> GOAL OF THE EXERCISE
Among the lines below, copy exactly those from the one with "group project too!" through the one with "some dummy data", counting both ends.

> EXERCISE MATERIALS
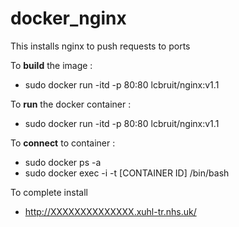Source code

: # docker_nginx

This installs nginx to push requests to ports

To **build** the image :

  * sudo docker run -itd -p 80:80 lcbruit/nginx:v1.1
  
To **run** the docker container :
 
  * sudo docker run -itd -p 80:80 lcbruit/nginx:v1.1
  
To **connect** to container :

  * sudo docker ps -a
  * sudo docker exec -i -t [CONTAINER ID] /bin/bash
  
To complete install

  * http://XXXXXXXXXXXXXX.xuhl-tr.nhs.uk/
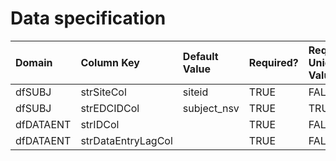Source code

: # Data specification

|**Domain** |**Column Key**     |**Default Value** |**Required?** |**Require Unique Values?** |
|:----------|:------------------|:-----------------|:-------------|:--------------------------|
|dfSUBJ     |strSiteCol         |siteid            |TRUE          |FALSE                      |
|dfSUBJ     |strEDCIDCol        |subject_nsv       |TRUE          |TRUE                       |
|dfDATAENT  |strIDCol           |                  |TRUE          |FALSE                      |
|dfDATAENT  |strDataEntryLagCol |                  |TRUE          |FALSE                      |
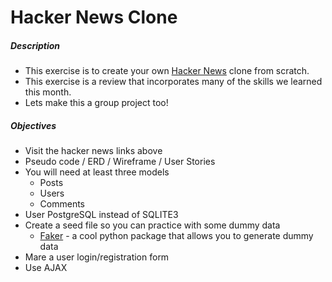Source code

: # Hacker News Clone

##### Description

* This exercise is to create your own [Hacker News](http://news.ycombinator.com) clone from scratch. 
* This exercise is a review that incorporates many of the skills we learned this month.
* Lets make this a group project too!

##### Objectives

* Visit the hacker news links above
* Pseudo code / ERD / Wireframe / User Stories
* You will need at least three models
	* Posts
	* Users
	* Comments
* User PostgreSQL instead of SQLITE3
* Create a seed file so you can practice with some dummy data
	* [Faker](https://github.com/joke2k/faker) - a cool python package that allows you to generate dummy data
* Mare a user login/registration form
* Use AJAX 






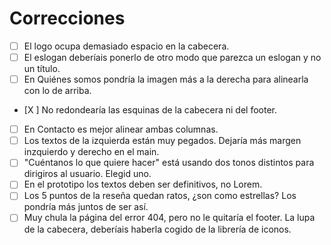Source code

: # Correcciones

* [ ] El logo ocupa demasiado espacio en la cabecera. 
* [ ] El eslogan deberíais ponerlo de otro modo que parezca un eslogan y no un título. 
* [ ] En Quiénes somos pondría la imagen más a la derecha para alinearla con lo de arriba. 
* [X ] No redondearía las esquinas de la cabecera ni del footer. 
* [ ] En Contacto es mejor alinear ambas columnas. 
* [ ] Los textos de la izquierda están muy pegados. Dejaría más margen inzquierdo y derecho en el main. 
* [ ] "Cuéntanos lo que quiere hacer" está usando dos tonos distintos para dirigiros al usuario. Elegid uno. 
* [ ] En el prototipo los textos deben ser definitivos, no Lorem. 
* [ ] Los 5 puntos de la reseña quedan ratos, ¿son como estrellas? Los pondría más juntos de ser así. 
* [ ] Muy chula la página del error 404, pero no le quitaría el footer. La lupa de la cabecera, deberíais haberla cogido de la librería de iconos. 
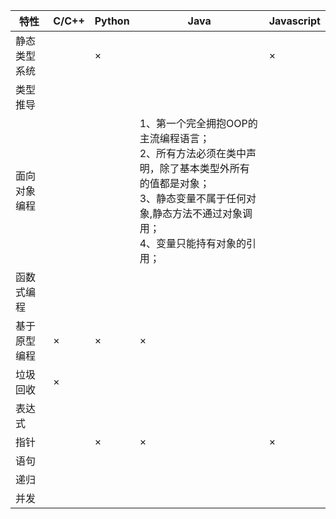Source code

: |      特性        |      C/C++    |     Python  |    Java | Javascript
| --------------- | --------------- | --------------- | --------------- | --------------- 
|      静态类型系统        |                       |×                       |                       |×                       |
|      类型推导        |                       |                       |                       |                       |
|      面向对象编程        |                       |                       |1、第一个完全拥抱OOP的主流编程语言；<br>2、所有方法必须在类中声明，除了基本类型外所有的值都是对象；<br>3、静态变量不属于任何对象,静态方法不通过对象调用；<br>4、变量只能持有对象的引用；|                       |
|      函数式编程        |                       |                       |                       |                       |
|      基于原型编程        |×                       |×                       |×                       |                       |
|      垃圾回收        |×                       |                       |                       |                       |
|      表达式        |                       |                       |                       |                       |
|      指针        |                       |×                       |×                       |×                       |
|      语句        |                       |                       |                       |                       |
|      递归        |                       |                       |                       |                       |
|      并发        |                       |                       |                       |                       |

> TASK ANSWER
* Lets make this a group project too!

##### Objectives

* Visit the hacker news links above
* Pseudo code / ERD / Wireframe / User Stories
* You will need at least three models
	* Posts
	* Users
	* Comments
* User PostgreSQL instead of SQLITE3
* Create a seed file so you can practice with some dummy data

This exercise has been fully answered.